Sep 26 2009

Hyatt on Ropes, but Not Out

Posted by at 2:22 pm under work

(CCCC Louisville Update): It looks like Hyatt is feeling the pressure from their little test run up in Boston. As I suggested in the comments to my previous post on this, Hyatt is likely “user-testing” the viability of a general labor strategy with their decision to fire a hundred permanent housekeeping staff in Boston and replace them with contract workers. That this test comes as Hyatt is preparing an IPO should come as no surprise. Investors will want to see reductions in labor costs, so Hyatt management has to figure out how to provide these reductions without pissing off an already irritated public. The move was almost certainly suggested by some douchebag at Goldman Sachs (listed prominently in the syndicate underwriting the IPO), who will have to sell this dog at a road show with negative earnings for 2009 appearing on the balance sheet.

Based on the extensive response I got to the email I wrote Hyatt about the Boston issue, they are in full-fledged damage control mode, and probably having to do more than they thought they would. In Boston, the governor of Massachusetts has suggested that all state workers boycott Hyatt, period, and even cab drivers have started organizing a boycott (I’d love to see how *that* would work…refusing to take a customer to a location is illegal in NYC).

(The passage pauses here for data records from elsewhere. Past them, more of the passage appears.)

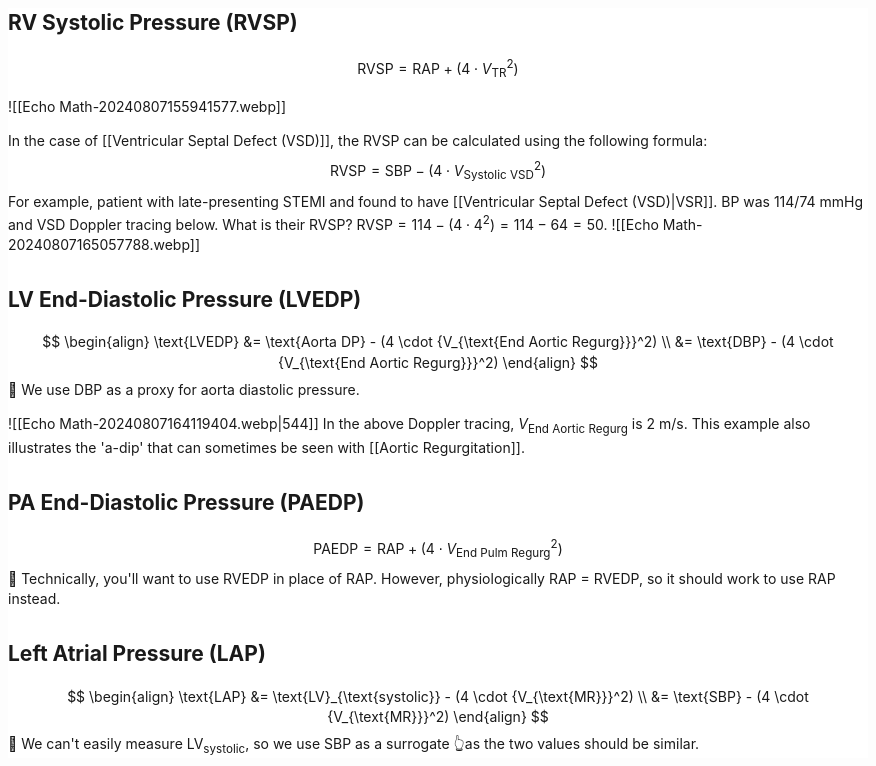 ## RV Systolic Pressure (RVSP)

$$
\text{RVSP} = \text{RAP} + (4 \cdot {V_{\text{TR}}}^2)
$$

![[Echo Math-20240807155941577.webp]]

In the case of [[Ventricular Septal Defect (VSD)]], the RVSP can be calculated using the following formula:
$$
\text{RVSP} = \text{SBP} - (4 \cdot {V_{\text{Systolic VSD}}}^2)
$$
For example, patient with late-presenting STEMI and found to have [[Ventricular Septal Defect (VSD)|VSR]]. BP was 114/74 mmHg and VSD Doppler tracing below. What is their RVSP? $\text{RVSP} = 114 - (4 \cdot 4^2) = 114 - 64 = 50$.
![[Echo Math-20240807165057788.webp]]
## LV End-Diastolic Pressure (LVEDP)


$$
\begin{align}
\text{LVEDP} &= \text{Aorta DP} - (4 \cdot {V_{\text{End Aortic Regurg}}}^2) \\
&= \text{DBP} - (4 \cdot {V_{\text{End Aortic Regurg}}}^2)
\end{align}
$$
📝 We use DBP as a proxy for aorta diastolic pressure.

![[Echo Math-20240807164119404.webp|544]]
In the above Doppler tracing, $V_{\text{End Aortic Regurg}}$ is 2 m/s. This example also illustrates the 'a-dip' that can sometimes be seen with [[Aortic Regurgitation]].

## PA End-Diastolic Pressure (PAEDP)

$$
\text{PAEDP} = \text{RAP} + (4 \cdot {V_{\text{End Pulm Regurg}}}^2)
$$
📝 Technically, you'll want to use RVEDP in place of RAP. However, physiologically RAP = RVEDP, so it should work to use RAP instead.

## Left Atrial Pressure (LAP)

$$
\begin{align}
\text{LAP} &= \text{LV}_{\text{systolic}} - (4 \cdot {V_{\text{MR}}}^2) \\
&= \text{SBP} - (4 \cdot {V_{\text{MR}}}^2)
\end{align}
$$
📝 We can't easily measure $\text{LV}_{\text{systolic}}$, so we use SBP as a surrogate 👆as the two values should be similar.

So their test case didn’t go so well, and we hear word yesterday that Hyatt will “hire back” the fired workers. Of course, that’s not quite right: they will be hired by the contractor “until” at least December 2010, at the same salaries. Now, you might be asking how that could be: wouldn’t it be cheaper to pay these workers their salary than to pay the contracting company the salary plus fee? And wouldn’t this put the lie to the oft-repeated claim that the decision to fire the workers resulted purely from the drop in revenues? Well, maybe not. Hyatt also paid for benefits for these workers, which included, at least, health and 401K/other defined contribution plan. Now Hyatt gets to cut out those benefits, and try to save the PR disaster by pretending they’ve “lost” this fight. They do note – and did so in the email as well – that the contracting service provides health benefits, though again, you’d have to wonder how extensive these are. In any case, I think I will send out another email noting that I don’t buy it, and I’d urge everyone to continue to avoid the Louisville Hyatt Regency until management gets their heads out of their collective IPO-dreaming asses and abandons this outrageous labor strategy.